At this level, the trader achieves an almost Zen-like trading state. Planning, analysis, research are the focus of his time and his effort. When the trading day opens, he's ready for it. He's calm, he's relaxed, he's centered.

 

Trading becomes effortless. He is thoroughly familiar with his plan. He knows exactly what he will do in any given situation, even if the doing means exiting immediately upon a completely unexpected development. He understands the inevitability of loss and accepts it as a natural part of the business of trading. No one can hurt him because he's protected by his rules and his discipline.

 

He is sensitive to and in tune with the ebb and flow of market behavior and the natural actions and reactions to it that his research has taught him will optimize his edge*. He is "available". He doesn't have to know what the market will do next because he knows how he will react to anything the market does and is confident in his ability to react correctly.

 

He understands and practices "active inaction", knowing exactly what it is he wants, exactly what it is he's looking for, and waiting, patiently, for exactly the right opportunity. If and when that opportunity presents itself, he acts decisively and without hesitation, then waits, patiently, again, for the next opportunity.

 

He does not convince himself that he is right. He watches price movement and draws his conclusions. When market behavior changes, so do his tactics. He acknowledges that market movement is the ultimate truth. He doesn't try to outsmart or outguess it.

 

He is, in a sense, outside himself, acting as his own coach, asking himself questions and explaining to himself without rationalization what he's waiting for, what he's doing, reminding himself of this or that, keeping himself centered and focused, taking distractions in stride. He doesn't get overexcited about winning trades; he doesn't get depressed about losing trades. He accepts that price does what it does and the market is what it is. His performance has nothing to do with his self-worth.

 

It is during this stage that the "intuitive" sense begins to manifest itself.

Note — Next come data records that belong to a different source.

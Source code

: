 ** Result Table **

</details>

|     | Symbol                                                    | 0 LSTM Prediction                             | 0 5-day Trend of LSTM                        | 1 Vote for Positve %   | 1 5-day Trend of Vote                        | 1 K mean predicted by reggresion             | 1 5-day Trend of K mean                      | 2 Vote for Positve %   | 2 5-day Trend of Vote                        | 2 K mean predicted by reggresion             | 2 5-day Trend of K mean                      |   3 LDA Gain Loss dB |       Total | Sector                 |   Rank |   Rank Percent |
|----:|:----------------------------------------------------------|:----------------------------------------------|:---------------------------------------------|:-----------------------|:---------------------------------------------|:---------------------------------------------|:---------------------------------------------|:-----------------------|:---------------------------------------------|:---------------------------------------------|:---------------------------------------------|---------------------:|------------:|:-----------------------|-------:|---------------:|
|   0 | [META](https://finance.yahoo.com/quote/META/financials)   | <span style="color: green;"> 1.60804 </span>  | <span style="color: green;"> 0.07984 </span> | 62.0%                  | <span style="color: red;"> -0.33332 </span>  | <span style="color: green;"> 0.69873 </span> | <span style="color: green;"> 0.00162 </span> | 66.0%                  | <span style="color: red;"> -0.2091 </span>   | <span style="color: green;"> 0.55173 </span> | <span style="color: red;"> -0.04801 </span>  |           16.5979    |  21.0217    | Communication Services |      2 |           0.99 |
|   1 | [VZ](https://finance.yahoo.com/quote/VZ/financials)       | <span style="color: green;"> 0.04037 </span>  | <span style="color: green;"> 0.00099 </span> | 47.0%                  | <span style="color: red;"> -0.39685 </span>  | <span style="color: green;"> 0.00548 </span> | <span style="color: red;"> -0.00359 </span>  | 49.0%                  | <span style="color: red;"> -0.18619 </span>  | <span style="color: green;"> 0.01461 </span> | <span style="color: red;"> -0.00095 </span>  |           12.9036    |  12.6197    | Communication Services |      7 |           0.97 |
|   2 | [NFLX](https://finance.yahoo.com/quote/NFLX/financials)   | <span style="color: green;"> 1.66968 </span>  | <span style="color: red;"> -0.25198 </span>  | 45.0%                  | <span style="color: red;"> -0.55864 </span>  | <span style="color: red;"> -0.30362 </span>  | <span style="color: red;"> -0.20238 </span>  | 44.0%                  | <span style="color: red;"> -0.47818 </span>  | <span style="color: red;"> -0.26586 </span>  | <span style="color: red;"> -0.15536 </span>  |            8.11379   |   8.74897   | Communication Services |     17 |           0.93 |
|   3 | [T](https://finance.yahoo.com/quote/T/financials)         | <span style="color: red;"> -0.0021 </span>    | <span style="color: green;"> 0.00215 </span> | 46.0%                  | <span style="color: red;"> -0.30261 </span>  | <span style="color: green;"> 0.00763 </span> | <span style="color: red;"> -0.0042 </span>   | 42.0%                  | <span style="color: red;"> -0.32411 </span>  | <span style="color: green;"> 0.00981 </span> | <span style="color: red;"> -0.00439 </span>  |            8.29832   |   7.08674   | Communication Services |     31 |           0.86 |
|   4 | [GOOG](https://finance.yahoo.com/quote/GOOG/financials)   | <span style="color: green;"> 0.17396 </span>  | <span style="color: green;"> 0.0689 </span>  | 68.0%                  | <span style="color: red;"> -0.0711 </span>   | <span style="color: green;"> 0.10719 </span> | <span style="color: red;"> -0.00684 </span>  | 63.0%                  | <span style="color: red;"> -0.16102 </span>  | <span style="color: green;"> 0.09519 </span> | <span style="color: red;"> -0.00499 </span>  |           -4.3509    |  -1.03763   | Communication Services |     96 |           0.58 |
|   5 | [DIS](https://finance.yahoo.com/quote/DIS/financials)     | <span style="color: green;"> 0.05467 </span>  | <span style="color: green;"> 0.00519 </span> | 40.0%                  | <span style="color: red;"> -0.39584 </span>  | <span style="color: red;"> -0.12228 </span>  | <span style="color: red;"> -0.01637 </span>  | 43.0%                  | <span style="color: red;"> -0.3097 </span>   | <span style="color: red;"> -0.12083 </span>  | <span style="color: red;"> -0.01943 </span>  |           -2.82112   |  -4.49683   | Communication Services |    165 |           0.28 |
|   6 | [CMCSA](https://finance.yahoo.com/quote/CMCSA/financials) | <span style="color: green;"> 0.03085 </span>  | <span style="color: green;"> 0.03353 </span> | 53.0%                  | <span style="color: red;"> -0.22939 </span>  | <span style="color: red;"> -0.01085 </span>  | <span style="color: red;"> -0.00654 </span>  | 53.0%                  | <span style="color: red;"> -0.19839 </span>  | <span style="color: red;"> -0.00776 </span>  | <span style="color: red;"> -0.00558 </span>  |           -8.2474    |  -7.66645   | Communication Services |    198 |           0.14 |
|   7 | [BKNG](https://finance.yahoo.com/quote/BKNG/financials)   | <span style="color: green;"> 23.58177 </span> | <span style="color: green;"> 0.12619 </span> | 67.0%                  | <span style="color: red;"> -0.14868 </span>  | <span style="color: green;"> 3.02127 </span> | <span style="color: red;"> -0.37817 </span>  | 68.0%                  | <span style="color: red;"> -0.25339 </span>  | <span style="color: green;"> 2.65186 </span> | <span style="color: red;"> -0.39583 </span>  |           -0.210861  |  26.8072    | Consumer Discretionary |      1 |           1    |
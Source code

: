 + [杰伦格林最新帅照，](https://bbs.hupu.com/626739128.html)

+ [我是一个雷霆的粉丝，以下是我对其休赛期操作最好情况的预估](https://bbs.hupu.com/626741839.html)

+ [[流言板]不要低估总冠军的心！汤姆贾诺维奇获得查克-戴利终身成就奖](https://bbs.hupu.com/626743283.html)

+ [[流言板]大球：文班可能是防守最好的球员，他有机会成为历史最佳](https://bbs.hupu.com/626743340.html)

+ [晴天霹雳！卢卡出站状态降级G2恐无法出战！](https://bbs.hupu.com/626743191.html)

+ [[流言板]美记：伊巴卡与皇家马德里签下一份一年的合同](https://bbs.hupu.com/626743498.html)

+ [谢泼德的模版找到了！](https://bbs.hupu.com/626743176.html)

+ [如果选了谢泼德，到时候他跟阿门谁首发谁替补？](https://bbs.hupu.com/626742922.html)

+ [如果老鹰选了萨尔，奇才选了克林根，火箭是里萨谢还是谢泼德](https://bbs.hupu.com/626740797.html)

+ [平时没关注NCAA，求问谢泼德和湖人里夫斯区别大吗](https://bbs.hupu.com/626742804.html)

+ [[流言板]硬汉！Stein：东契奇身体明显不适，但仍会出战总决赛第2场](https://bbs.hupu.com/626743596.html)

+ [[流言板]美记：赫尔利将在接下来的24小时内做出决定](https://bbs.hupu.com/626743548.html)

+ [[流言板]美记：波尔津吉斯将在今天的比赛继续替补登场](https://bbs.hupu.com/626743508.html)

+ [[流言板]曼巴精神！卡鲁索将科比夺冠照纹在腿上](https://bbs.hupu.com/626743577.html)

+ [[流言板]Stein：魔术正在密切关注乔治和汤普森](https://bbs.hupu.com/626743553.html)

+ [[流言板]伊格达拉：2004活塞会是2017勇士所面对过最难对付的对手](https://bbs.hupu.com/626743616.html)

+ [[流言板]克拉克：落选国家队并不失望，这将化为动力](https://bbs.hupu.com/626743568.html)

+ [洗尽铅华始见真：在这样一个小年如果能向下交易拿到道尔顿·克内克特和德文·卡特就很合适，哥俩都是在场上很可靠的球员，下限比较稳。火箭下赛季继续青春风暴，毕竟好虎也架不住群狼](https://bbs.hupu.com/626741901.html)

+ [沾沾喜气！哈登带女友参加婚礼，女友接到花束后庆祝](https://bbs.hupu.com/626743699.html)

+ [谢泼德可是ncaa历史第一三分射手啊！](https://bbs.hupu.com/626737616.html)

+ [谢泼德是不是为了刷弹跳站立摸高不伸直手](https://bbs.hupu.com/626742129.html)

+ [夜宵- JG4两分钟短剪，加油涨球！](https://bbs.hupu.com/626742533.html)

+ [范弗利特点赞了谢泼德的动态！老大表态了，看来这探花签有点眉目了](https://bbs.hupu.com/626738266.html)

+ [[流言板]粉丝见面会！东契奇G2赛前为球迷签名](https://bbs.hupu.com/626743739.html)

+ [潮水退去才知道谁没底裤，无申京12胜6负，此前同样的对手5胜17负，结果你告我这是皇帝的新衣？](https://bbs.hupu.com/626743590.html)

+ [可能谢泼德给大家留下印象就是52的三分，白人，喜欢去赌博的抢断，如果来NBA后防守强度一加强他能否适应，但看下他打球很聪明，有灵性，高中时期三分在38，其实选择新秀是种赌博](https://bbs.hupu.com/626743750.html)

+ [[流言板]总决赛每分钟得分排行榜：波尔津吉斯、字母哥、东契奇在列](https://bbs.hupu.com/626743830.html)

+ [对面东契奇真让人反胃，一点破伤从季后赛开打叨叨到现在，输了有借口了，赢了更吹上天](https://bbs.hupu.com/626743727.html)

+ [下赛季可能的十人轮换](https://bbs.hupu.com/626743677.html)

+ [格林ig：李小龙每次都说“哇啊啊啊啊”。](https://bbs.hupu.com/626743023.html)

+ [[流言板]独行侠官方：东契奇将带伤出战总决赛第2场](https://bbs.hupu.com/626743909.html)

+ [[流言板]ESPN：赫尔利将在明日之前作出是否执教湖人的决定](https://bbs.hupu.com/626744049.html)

As infrequent as it may be, he learns to experiment with it and to build trust in it.

 

And at the end of the day, he reviews his work, makes whatever adjustments are necessary, if any, and begins his preparation for the following day, satisfied with himself for having traded well.

 

The knowledge proved through research that a particular price pattern or market behavior offers an acceptable level of predictability and risk to reward to provide a consistently profitable outcome over time.